The role of the natural logarithm is to help us simplify expressions where exponential terms are present. For example, when you have an expression like \(e^{3t} = 900\), taking the natural logarithm of both sides allows you to bring the exponent down, transforming \(\ln(e^{3t})\) into \(3t\). This log rule because \(\ln(e^x)\) equals \(x\) is called the inverse property because logarithms are the inverse operations of exponentials.

Logarithmic properties provide useful tools for manipulating logarithms. One of the most important properties is the power rule: \(\ln(a^b) = b \cdot \ln(a)\). This rule allows you to take the exponent out of a log, simplifying the process of solving equations that contain exponential terms.

• Product Rule: Helps in adding logarithms.
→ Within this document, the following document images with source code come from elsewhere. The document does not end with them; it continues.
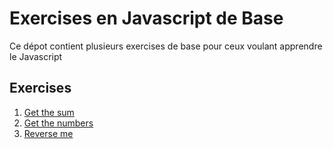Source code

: # Exercises en Javascript de Base
Ce dépot contient plusieurs exercises de base pour ceux voulant apprendre le Javascript


## Exercises
1. [Get the sum](src/sum)
2. [Get the numbers](src/get_the_numbers)
2. [Reverse me](src/reverse_me)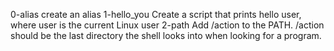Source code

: 0-alias
create an alias
1-hello_you
Create a script that prints hello user, where user is the current Linux user
2-path
Add /action to the PATH. /action should be the last directory the shell looks into when looking for a program.
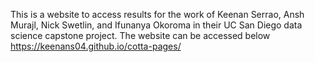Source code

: This is a website to access results for the work of Keenan Serrao, Ansh Murajl, Nick Swetlin, and Ifunanya Okoroma in their UC San Diego data science capstone project. The website can be accessed below 
<https://keenans04.github.io/cotta-pages/>
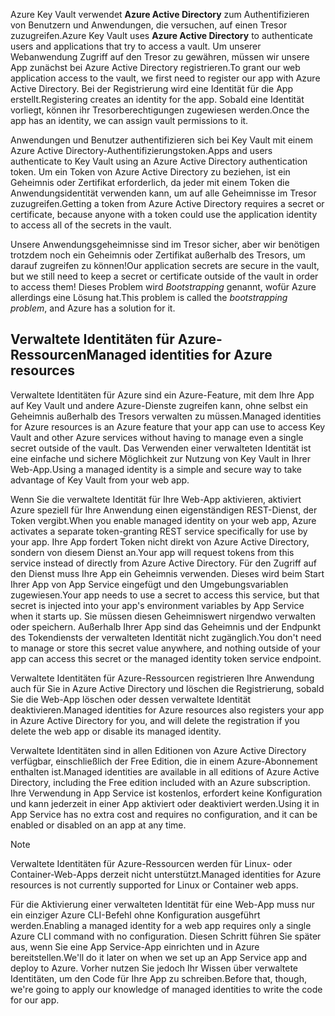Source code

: <span data-ttu-id="b0f2e-101">Azure Key Vault verwendet **Azure Active Directory** zum Authentifizieren von Benutzern und Anwendungen, die versuchen, auf einen Tresor zuzugreifen.</span><span class="sxs-lookup"><span data-stu-id="b0f2e-101">Azure Key Vault uses **Azure Active Directory** to authenticate users and applications that try to access a vault.</span></span> <span data-ttu-id="b0f2e-102">Um unserer Webanwendung Zugriff auf den Tresor zu gewähren, müssen wir unsere App zunächst bei Azure Active Directory registrieren.</span><span class="sxs-lookup"><span data-stu-id="b0f2e-102">To grant our web application access to the vault, we first need to register our app with Azure Active Directory.</span></span> <span data-ttu-id="b0f2e-103">Bei der Registrierung wird eine Identität für die App erstellt.</span><span class="sxs-lookup"><span data-stu-id="b0f2e-103">Registering creates an identity for the app.</span></span> <span data-ttu-id="b0f2e-104">Sobald eine Identität vorliegt, können ihr Tresorberechtigungen zugewiesen werden.</span><span class="sxs-lookup"><span data-stu-id="b0f2e-104">Once the app has an identity, we can assign vault permissions to it.</span></span>

<span data-ttu-id="b0f2e-105">Anwendungen und Benutzer authentifizieren sich bei Key Vault mit einem Azure Active Directory-Authentifizierungstoken.</span><span class="sxs-lookup"><span data-stu-id="b0f2e-105">Apps and users authenticate to Key Vault using an Azure Active Directory authentication token.</span></span> <span data-ttu-id="b0f2e-106">Um ein Token von Azure Active Directory zu beziehen, ist ein Geheimnis oder Zertifikat erforderlich, da jeder mit einem Token die Anwendungsidentität verwenden kann, um auf alle Geheimnisse im Tresor zuzugreifen.</span><span class="sxs-lookup"><span data-stu-id="b0f2e-106">Getting a token from Azure Active Directory requires a secret or certificate, because anyone with a token could use the application identity to access all of the secrets in the vault.</span></span>

<span data-ttu-id="b0f2e-107">Unsere Anwendungsgeheimnisse sind im Tresor sicher, aber wir benötigen trotzdem noch ein Geheimnis oder Zertifikat außerhalb des Tresors, um darauf zugreifen zu können!</span><span class="sxs-lookup"><span data-stu-id="b0f2e-107">Our application secrets are secure in the vault, but we still need to keep a secret or certificate outside of the vault in order to access them!</span></span> <span data-ttu-id="b0f2e-108">Dieses Problem wird *Bootstrapping* genannt, wofür Azure allerdings eine Lösung hat.</span><span class="sxs-lookup"><span data-stu-id="b0f2e-108">This problem is called the *bootstrapping problem*, and Azure has a solution for it.</span></span>

## <a name="managed-identities-for-azure-resources"></a><span data-ttu-id="b0f2e-109">Verwaltete Identitäten für Azure-Ressourcen</span><span class="sxs-lookup"><span data-stu-id="b0f2e-109">Managed identities for Azure resources</span></span>

<span data-ttu-id="b0f2e-110">Verwaltete Identitäten für Azure sind ein Azure-Feature, mit dem Ihre App auf Key Vault und andere Azure-Dienste zugreifen kann, ohne selbst ein Geheimnis außerhalb des Tresors verwalten zu müssen.</span><span class="sxs-lookup"><span data-stu-id="b0f2e-110">Managed identities for Azure resources is an Azure feature that your app can use to access Key Vault and other Azure services without having to manage even a single secret outside of the vault.</span></span> <span data-ttu-id="b0f2e-111">Das Verwenden einer verwalteten Identität ist eine einfache und sichere Möglichkeit zur Nutzung von Key Vault in Ihrer Web-App.</span><span class="sxs-lookup"><span data-stu-id="b0f2e-111">Using a managed identity is a simple and secure way to take advantage of Key Vault from your web app.</span></span>

<span data-ttu-id="b0f2e-112">Wenn Sie die verwaltete Identität für Ihre Web-App aktivieren, aktiviert Azure speziell für Ihre Anwendung einen eigenständigen REST-Dienst, der Token vergibt.</span><span class="sxs-lookup"><span data-stu-id="b0f2e-112">When you enable managed identity on your web app, Azure activates a separate token-granting REST service specifically for use by your app.</span></span> <span data-ttu-id="b0f2e-113">Ihre App fordert Token nicht direkt von Azure Active Directory, sondern von diesem Dienst an.</span><span class="sxs-lookup"><span data-stu-id="b0f2e-113">Your app will request tokens from this service instead of directly from Azure Active Directory.</span></span> <span data-ttu-id="b0f2e-114">Für den Zugriff auf den Dienst muss Ihre App ein Geheimnis verwenden. Dieses wird beim Start Ihrer App von App Service eingefügt und den Umgebungsvariablen zugewiesen.</span><span class="sxs-lookup"><span data-stu-id="b0f2e-114">Your app needs to use a secret to access this service, but that secret is injected into your app's environment variables by App Service when it starts up.</span></span> <span data-ttu-id="b0f2e-115">Sie müssen diesen Geheimniswert nirgendwo verwalten oder speichern. Außerhalb Ihrer App sind das Geheimnis und der Endpunkt des Tokendiensts der verwalteten Identität nicht zugänglich.</span><span class="sxs-lookup"><span data-stu-id="b0f2e-115">You don't need to manage or store this secret value anywhere, and nothing outside of your app can access this secret or the managed identity token service endpoint.</span></span>

<span data-ttu-id="b0f2e-116">Verwaltete Identitäten für Azure-Ressourcen registrieren Ihre Anwendung auch für Sie in Azure Active Directory und löschen die Registrierung, sobald Sie die Web-App löschen oder dessen verwaltete Identität deaktivieren.</span><span class="sxs-lookup"><span data-stu-id="b0f2e-116">Managed identities for Azure resources also registers your app in Azure Active Directory for you, and will delete the registration if you delete the web app or disable its managed identity.</span></span>

<span data-ttu-id="b0f2e-117">Verwaltete Identitäten sind in allen Editionen von Azure Active Directory verfügbar, einschließlich der Free Edition, die in einem Azure-Abonnement enthalten ist.</span><span class="sxs-lookup"><span data-stu-id="b0f2e-117">Managed identities are available in all editions of Azure Active Directory, including the Free edition included with an Azure subscription.</span></span> <span data-ttu-id="b0f2e-118">Ihre Verwendung in App Service ist kostenlos, erfordert keine Konfiguration und kann jederzeit in einer App aktiviert oder deaktiviert werden.</span><span class="sxs-lookup"><span data-stu-id="b0f2e-118">Using it in App Service has no extra cost and requires no configuration, and it can be enabled or disabled on an app at any time.</span></span>

> [!NOTE]
> <span data-ttu-id="b0f2e-119">Verwaltete Identitäten für Azure-Ressourcen werden für Linux- oder Container-Web-Apps derzeit nicht unterstützt.</span><span class="sxs-lookup"><span data-stu-id="b0f2e-119">Managed identities for Azure resources is not currently supported for Linux or Container web apps.</span></span>

<span data-ttu-id="b0f2e-120">Für die Aktivierung einer verwalteten Identität für eine Web-App muss nur ein einziger Azure CLI-Befehl ohne Konfiguration ausgeführt werden.</span><span class="sxs-lookup"><span data-stu-id="b0f2e-120">Enabling a managed identity for a web app requires only a single Azure CLI command with no configuration.</span></span> <span data-ttu-id="b0f2e-121">Diesen Schritt führen Sie später aus, wenn Sie eine App Service-App einrichten und in Azure bereitstellen.</span><span class="sxs-lookup"><span data-stu-id="b0f2e-121">We'll do it later on when we set up an App Service app and deploy to Azure.</span></span> <span data-ttu-id="b0f2e-122">Vorher nutzen Sie jedoch Ihr Wissen über verwaltete Identitäten, um den Code für Ihre App zu schreiben.</span><span class="sxs-lookup"><span data-stu-id="b0f2e-122">Before that, though, we're going to apply our knowledge of managed identities to write the code for our app.</span></span>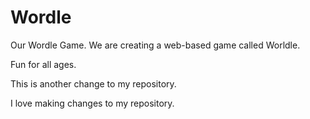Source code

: # Wordle

Our Wordle Game. We are creating a web-based game called Worldle.

Fun for all ages.

This is another change to my repository.

I love making changes to my repository.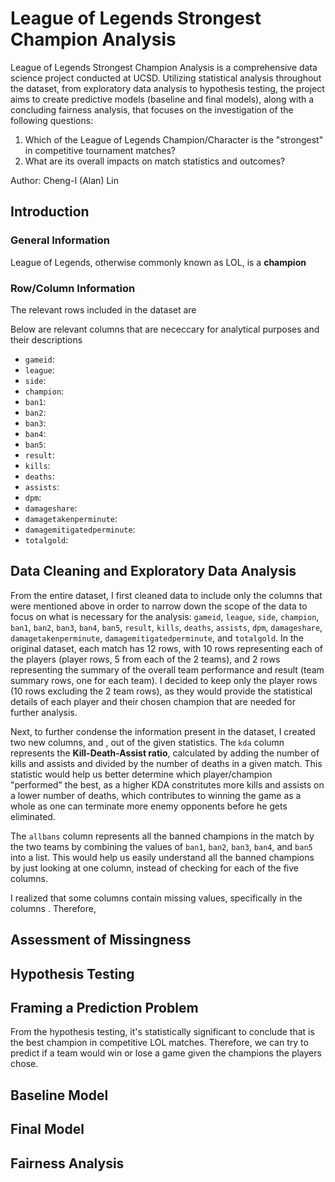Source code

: # League of Legends Strongest Champion Analysis

League of Legends Strongest Champion Analysis is a comprehensive data science project conducted at UCSD. Utilizing statistical analysis throughout the dataset, from exploratory data analysis to hypothesis testing, the project aims to create predictive models (baseline and final models), along with a concluding fairness analysis, that focuses on the investigation of the following questions: 
1. Which of the League of Legends Champion/Character is the "strongest" in competitive tournament matches? 
2. What are its overall impacts on match statistics and outcomes?

Author: Cheng-I (Alan) Lin

## Introduction
### General Information

League of Legends, otherwise commonly known as LOL, is a 
**champion**

### Row/Column Information
The relevant rows included in the dataset are

Below are relevant columns that are nececcary for analytical purposes and their descriptions
- `gameid`:
- `league`:
- `side`:
- `champion`:
- `ban1`:
- `ban2`:
- `ban3`:
- `ban4`:
- `ban5`:
- `result`:
- `kills`:
- `deaths`:
- `assists`:
- `dpm`:
- `damageshare`:
- `damagetakenperminute`:
- `damagemitigatedperminute`:
- `totalgold`:

## Data Cleaning and Exploratory Data Analysis

From the entire dataset, I first cleaned data to include only the columns that were mentioned above in order to narrow down the scope of the data to focus on what is necessary for the analysis: `gameid`, `league`, `side`, `champion`, `ban1`, `ban2`, `ban3`, `ban4`, `ban5`, `result`, `kills`, `deaths`, `assists`, `dpm`, `damageshare`, `damagetakenperminute`, `damagemitigatedperminute`, and `totalgold`.
In the original dataset, each match has 12 rows, with 10 rows representing each of the players (player rows, 5 from each of the 2 teams), and 2 rows representing the summary of the overall team performance and result (team summary rows, one for each team). I decided to keep only the player rows (10 rows excluding the 2 team rows), as they would provide the statistical details of each player and their chosen champion that are needed for further analysis.

Next, to further condense the information present in the dataset, I created two new columns, and , out of the given statistics. The `kda` column represents the **Kill-Death-Assist ratio**, calculated by adding the number of kills and assists and divided by the number of deaths in a given match. This statistic would help us better determine which player/champion "performed" the best, as a higher KDA constritutes more kills and assists on a lower number of deaths, which contributes to winning the game as a whole as one can terminate more enemy opponents before he gets eliminated.

The `allbans` column represents all the banned champions in the match by the two teams by combining the values of `ban1`, `ban2`, `ban3`, `ban4`, and `ban5` into a list. This would help us easily understand all the banned champions by just looking at one column, instead of checking for each of the five columns.

I realized that some columns contain missing values, specifically in the columns . Therefore, 

## Assessment of Missingness

## Hypothesis Testing

## Framing a Prediction Problem
From the hypothesis testing, it's statistically significant to conclude that is the best champion in competitive LOL matches. Therefore, we can try to predict if a team would win or lose a game given the champions the players chose.

## Baseline Model

## Final Model

## Fairness Analysis
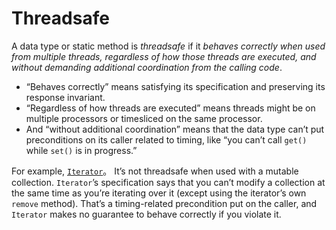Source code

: # Threadsafe
A data type or static method is _threadsafe_ if it *behaves correctly when used from multiple threads, regardless of how those threads are executed, and without demanding additional coordination from the calling code*.

-  “Behaves correctly” means satisfying its specification and preserving its response invariant.
-   “Regardless of how threads are executed” means threads might be on multiple processors or timesliced on the same processor.
-   And “without additional coordination” means that the data type can’t put preconditions on its caller related to timing, like “you can’t call `get()` while `set()` is in progress.”

For example,  [`Iterator`](http://docs.oracle.com/en/java/javase/15/docs/api/java.base/java/util/Iterator.html)。
It’s not threadsafe when used with a mutable collection. `Iterator`’s specification says that you can’t modify a collection at the same time as you’re iterating over it (except using the iterator’s own `remove` method). That’s a timing-related precondition put on the caller, and `Iterator` makes no guarantee to behave correctly if you violate it.

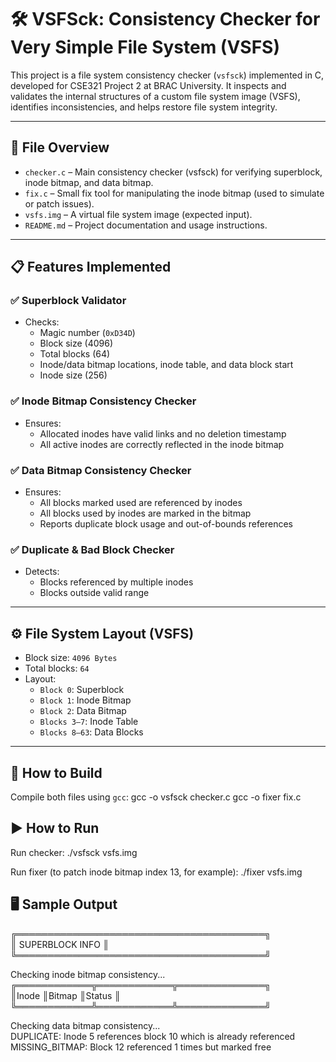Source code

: # 🛠️ VSFSck: Consistency Checker for Very Simple File System (VSFS)

This project is a file system consistency checker (`vsfsck`) implemented in C, developed for CSE321 Project 2 at BRAC University. It inspects and validates the internal structures of a custom file system image (VSFS), identifies inconsistencies, and helps restore file system integrity.

---

## 📂 File Overview

- `checker.c` – Main consistency checker (vsfsck) for verifying superblock, inode bitmap, and data bitmap.
- `fix.c` – Small fix tool for manipulating the inode bitmap (used to simulate or patch issues).
- `vsfs.img` – A virtual file system image (expected input).
- `README.md` – Project documentation and usage instructions.

---

## 📋 Features Implemented

### ✅ Superblock Validator
- Checks:
  - Magic number (`0xD34D`)
  - Block size (4096)
  - Total blocks (64)
  - Inode/data bitmap locations, inode table, and data block start
  - Inode size (256)

### ✅ Inode Bitmap Consistency Checker
- Ensures:
  - Allocated inodes have valid links and no deletion timestamp
  - All active inodes are correctly reflected in the inode bitmap

### ✅ Data Bitmap Consistency Checker
- Ensures:
  - All blocks marked used are referenced by inodes
  - All blocks used by inodes are marked in the bitmap
  - Reports duplicate block usage and out-of-bounds references

### ✅ Duplicate & Bad Block Checker
- Detects:
  - Blocks referenced by multiple inodes
  - Blocks outside valid range

---

## ⚙️ File System Layout (VSFS)

- Block size: `4096 Bytes`
- Total blocks: `64`
- Layout:
  - `Block 0`: Superblock
  - `Block 1`: Inode Bitmap
  - `Block 2`: Data Bitmap
  - `Blocks 3–7`: Inode Table
  - `Blocks 8–63`: Data Blocks

---

## 🧪 How to Build

Compile both files using `gcc`:
gcc -o vsfsck checker.c
gcc -o fixer fix.c

## ▶️ How to Run
Run checker:
./vsfsck vsfs.img

Run fixer (to patch inode bitmap index 13, for example):
./fixer vsfs.img

## 🖥️ Sample Output
╔════════════════════════════════════════╗  
║            SUPERBLOCK INFO             ║  
╚════════════════════════════════════════╝  

Checking inode bitmap consistency...  
╔════════════╦════════════╦══════════════╗  
║Inode       ║Bitmap      ║Status        ║  
╚════════════╩════════════╩══════════════╝  

Checking data bitmap consistency...  
DUPLICATE: Inode 5 references block 10 which is already referenced  
MISSING_BITMAP: Block 12 referenced 1 times but marked free  
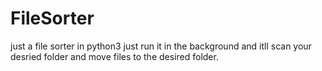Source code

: # FileSorter
just a file sorter in python3 just run it in the background and itll scan your desried folder and move files to the desired folder.
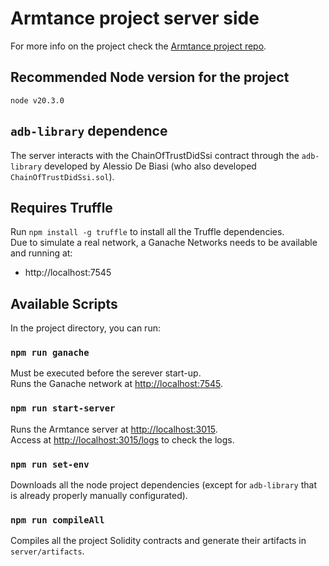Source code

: # Armtance project server side

For more info on the project check the [Armtance project repo](https://github.com/RaffaBux/Armtance).

## Recommended Node version for the project

`node v20.3.0`

## `adb-library` dependence

The server interacts with the ChainOfTrustDidSsi contract through the `adb-library` developed
by Alessio De Biasi (who also developed `ChainOfTrustDidSsi.sol`).

## Requires Truffle

Run `npm install -g truffle` to install all the Truffle dependencies. </br>
Due to simulate a real network, a Ganache Networks needs to be available and running at:
* http://localhost:7545

## Available Scripts

In the project directory, you can run:

### `npm run ganache`

Must be executed before the serever start-up. </br>
Runs the Ganache network at [http://localhost:7545](http://localhost:7545).

### `npm run start-server`

Runs the Armtance server at [http://localhost:3015](http://localhost:3015). </br>
Access at [http://localhost:3015/logs](http://localhost:3015/logs) to check the logs.

### `npm run set-env`

Downloads all the node project dependencies (except for `adb-library` that is already properly manually configurated).

### `npm run compileAll`

Compiles all the project Solidity contracts and generate their artifacts in `server/artifacts`.
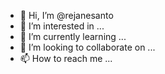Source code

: - 👋 Hi, I’m @rejanesanto
- 👀 I’m interested in ...
- 🌱 I’m currently learning ...
- 💞️ I’m looking to collaborate on ...
- 📫 How to reach me ...

<!---
rejanesanto/rejanesanto is a ✨ special ✨ repository because its `README.md` (this file) appears on your GitHub profile.
You can click the Preview link to take a look at your changes.
--->

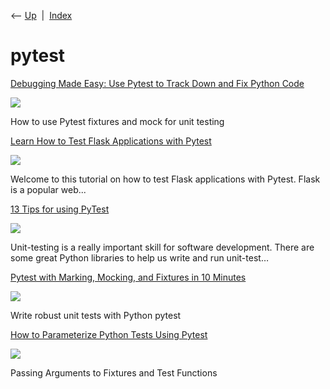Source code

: <div class="nav">

⟵ [Up](index.html)  \|  [Index](index.html)

</div>

# pytest

<div class="cards">

<div class="card">

<div class="card-title">

[Debugging Made Easy: Use Pytest to Track Down and Fix Python
Code](https://towardsdatascience.com/debugging-made-easy-use-pytest-to-track-down-and-fix-python-code-ecbad62057b8?source=rss----7f60cf5620c9---4)

</div>

<div class="card-image">

[![](https://miro.medium.com/v2/da:true/resize:fit:1200/0*eZ1Ga95SYAX9zCcX)](https://towardsdatascience.com/debugging-made-easy-use-pytest-to-track-down-and-fix-python-code-ecbad62057b8?source=rss----7f60cf5620c9---4)

</div>

How to use Pytest fixtures and mock for unit testing

</div>

<div class="card">

<div class="card-title">

[Learn How to Test Flask Applications with
Pytest](https://dev.to/pavanbelagatti/learn-how-to-test-flask-applications-with-pytest-o25)

</div>

<div class="card-image">

[![](https://media.dev.to/dynamic/image/width=1000,height=500,fit=cover,gravity=auto,format=auto/https%3A%2F%2Fdev-to-uploads.s3.amazonaws.com%2Fuploads%2Farticles%2F8lmv8pkzassz61lqf3z2.png)](https://dev.to/pavanbelagatti/learn-how-to-test-flask-applications-with-pytest-o25)

</div>

Welcome to this tutorial on how to test Flask applications with Pytest.
Flask is a popular web...

</div>

<div class="card">

<div class="card-title">

[13 Tips for using
PyTest](https://towardsdatascience.com/13-tips-for-using-pytest-5341e3366d2d?source=rss----7f60cf5620c9---4)

</div>

<div class="card-image">

[![](https://miro.medium.com/v2/resize:fit:1200/1*B6oWzUw7FJZifK2E_pWPeA.jpeg)](https://towardsdatascience.com/13-tips-for-using-pytest-5341e3366d2d?source=rss----7f60cf5620c9---4)

</div>

Unit-testing is a really important skill for software development. There
are some great Python libraries to help us write and run unit-test…

</div>

<div class="card">

<div class="card-title">

[Pytest with Marking, Mocking, and Fixtures in 10
Minutes](https://towardsdatascience.com/pytest-with-marking-mocking-and-fixtures-in-10-minutes-678d7ccd2f70?source=rss----7f60cf5620c9---4)

</div>

<div class="card-image">

[![](https://miro.medium.com/v2/da:true/resize:fit:1200/0*H56kk-voyUbD-j1x)](https://towardsdatascience.com/pytest-with-marking-mocking-and-fixtures-in-10-minutes-678d7ccd2f70?source=rss----7f60cf5620c9---4)

</div>

Write robust unit tests with Python pytest

</div>

<div class="card">

<div class="card-title">

[How to Parameterize Python Tests Using
Pytest](https://towardsdatascience.com/how-to-parameterize-python-tests-using-pytest-e8800bf288c5?source=rss----7f60cf5620c9---4)

</div>

<div class="card-image">

[![](https://miro.medium.com/v2/da:true/resize:fit:1200/0*TvrZCH0qmXWq-Hlm)](https://towardsdatascience.com/how-to-parameterize-python-tests-using-pytest-e8800bf288c5?source=rss----7f60cf5620c9---4)

</div>

Passing Arguments to Fixtures and Test Functions

</div>

</div>
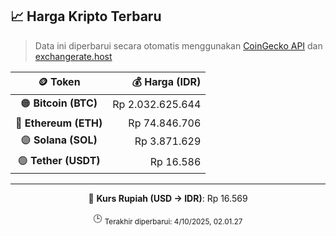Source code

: 

<!-- HARGA_KRIPTO -->
## 📈 Harga Kripto Terbaru

> Data ini diperbarui secara otomatis menggunakan [CoinGecko API](https://www.coingecko.com/) dan [exchangerate.host](https://exchangerate.host/)

<div align="center">

| 🪙 Token | 💰 Harga (IDR) |
|:------:|---------------:|
| 🟠 **Bitcoin (BTC)**   | Rp 2.032.625.644 |
| 🔵 **Ethereum (ETH)**  | Rp 74.846.706 |
| 🟣 **Solana (SOL)**    | Rp 3.871.629 |
| 🟢 **Tether (USDT)**   | Rp 16.586 |

---

💱 **Kurs Rupiah (USD → IDR)**: Rp 16.569

🕒 <sub>Terakhir diperbarui: 4/10/2025, 02.01.27</sub>

</div>
<!-- /HARGA_KRIPTO -->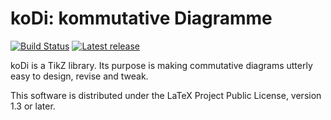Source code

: # koDi:  kommutative Diagramme

[![Build Status](https://travis-ci.org/paolobrasolin/kodi.svg?branch=master)](https://travis-ci.org/paolobrasolin/kodi)
[![Latest release](https://img.shields.io/badge/release-unreleased-lightgrey.svg)](https://github.com/paolobrasolin/kodi)

  koDi is a TikZ library.  Its
purpose is  making commutative
diagrams   utterly   easy   to
design, revise and tweak.

  This software is distributed
under the LaTeX Project Public
License, version 1.3 or later.
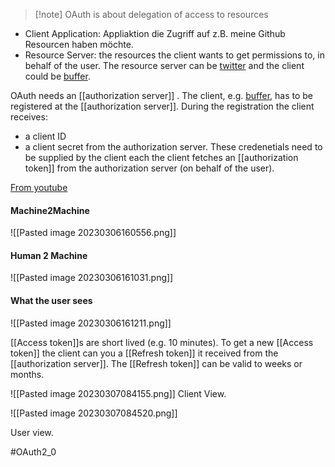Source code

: 

> [!note] OAuth is about delegation of access to resources

- Client Application: Appliaktion die Zugriff auf z.B. meine Github Resourcen haben möchte.
- Resource Server: the resources the client wants to get permissions to, in behalf of the user. The resource server can be [twitter](https://www.twitter.com) and the client could be [buffer](https://buffer.com/twitter).

OAuth needs an [[authorization server]] . The client, e.g. [buffer](https://buffer.com/twitter), has to be registered at the [[authorization server]]. During the registration the client receives:

- a client ID
- a client secret
from the authorization server. These credenetials need to be supplied by the client each the client fetches an [[authorization token]] from the authorization server (on behalf of the user).

[From youtube](https://www.youtube.com/watch?v=GyCL8AJUhww)

#### Machine2Machine

![[Pasted image 20230306160556.png]]


#### Human 2 Machine

![[Pasted image 20230306161031.png]]


#### What the user sees

![[Pasted image 20230306161211.png]]

[[Access token]]s are short lived (e.g. 10 minutes). To get a new [[Access token]] the client can you a [[Refresh token]] it received from the [[authorization server]]. The [[Refresh token]] can be valid to weeks or months.

![[Pasted image 20230307084155.png]]
Client View.




![[Pasted image 20230307084520.png]]

User view.


#OAuth2_0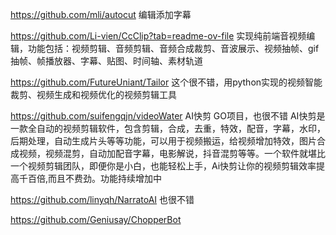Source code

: https://github.com/mli/autocut 编辑添加字幕



https://github.com/Li-vien/CcClip?tab=readme-ov-file 实现纯前端音视频编辑，功能包括：视频剪辑、音频剪辑、音频合成裁剪、音波展示、视频抽帧、gif抽帧、帧播放器、字幕、贴图、时间轴、素材轨道


https://github.com/FutureUniant/Tailor 这个很不错，用python实现的视频智能裁剪、视频生成和视频优化的视频剪辑工具


https://github.com/suifengqjn/videoWater AI快剪 GO项目，也很不错 AI快剪是一款全自动的视频剪辑软件，包含剪辑，合成，去重，特效，配音，字幕，水印，后期处理，自动生成片头等等功能，可以用于视频搬运，给视频增加特效，图片合成视频，视频混剪，自动加配音字幕，电影解说，抖音混剪等等​。一个软件就堪比一个视频剪辑团队，即便你是小白，也能轻松上手，Ai快剪让你的视频剪辑效率提高千百倍​,而且不费劲。功能持续增加中


https://github.com/linyqh/NarratoAI 也很不错


https://github.com/Geniusay/ChopperBot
Given by: \(\ln(ab) = \ln(a) + \ln(b)\).
• Quotient Rule: Helps in subtracting logarithms. Given by: \(\ln\left(\frac{a}{b}\right) = \ln(a) - \ln(b)\).
• Inverse Property: Useful for canceling out exponents, as \(\ln(e^x) = x\).

In our example, when solving \(e^{3t} = 900\), we apply the inverse property, \(\ln(e^{3t}) = 3t\), making the exponent manageable and allowing us to further isolate \(t\). By understanding these properties, we can effectively solve exponential equations.

Solving exponentials often involves a series of steps to isolate the desired variable. First, identify the variable you are solving for—in this example, it is \(t\). Recognize that the variable \(t\) is part of an exponent in the form \(e^{3t} = 900\).
To find \(t\), follow these straightforward steps:

• Take the natural logarithm of both sides: Apply \(\ln\) to both sides of the equation: \(\ln(e^{3t}) = \ln(900)\).
• Simplify using properties: Use \(\ln(e^x) = x\), transforming the equation to \(3t = \ln(900)\).
• Isolate the variable: Divide by 3, leading to \(t = \frac{\ln(900)}{3}\).
• Final calculation: Compute \(\ln(900)\) which is approximately 6.802, and divide it by 3 to solve for \(t\), giving \(t \approx 2.267\).

These steps showcase the method to solve for variables in exponential equations using logarithmic functions efficiently.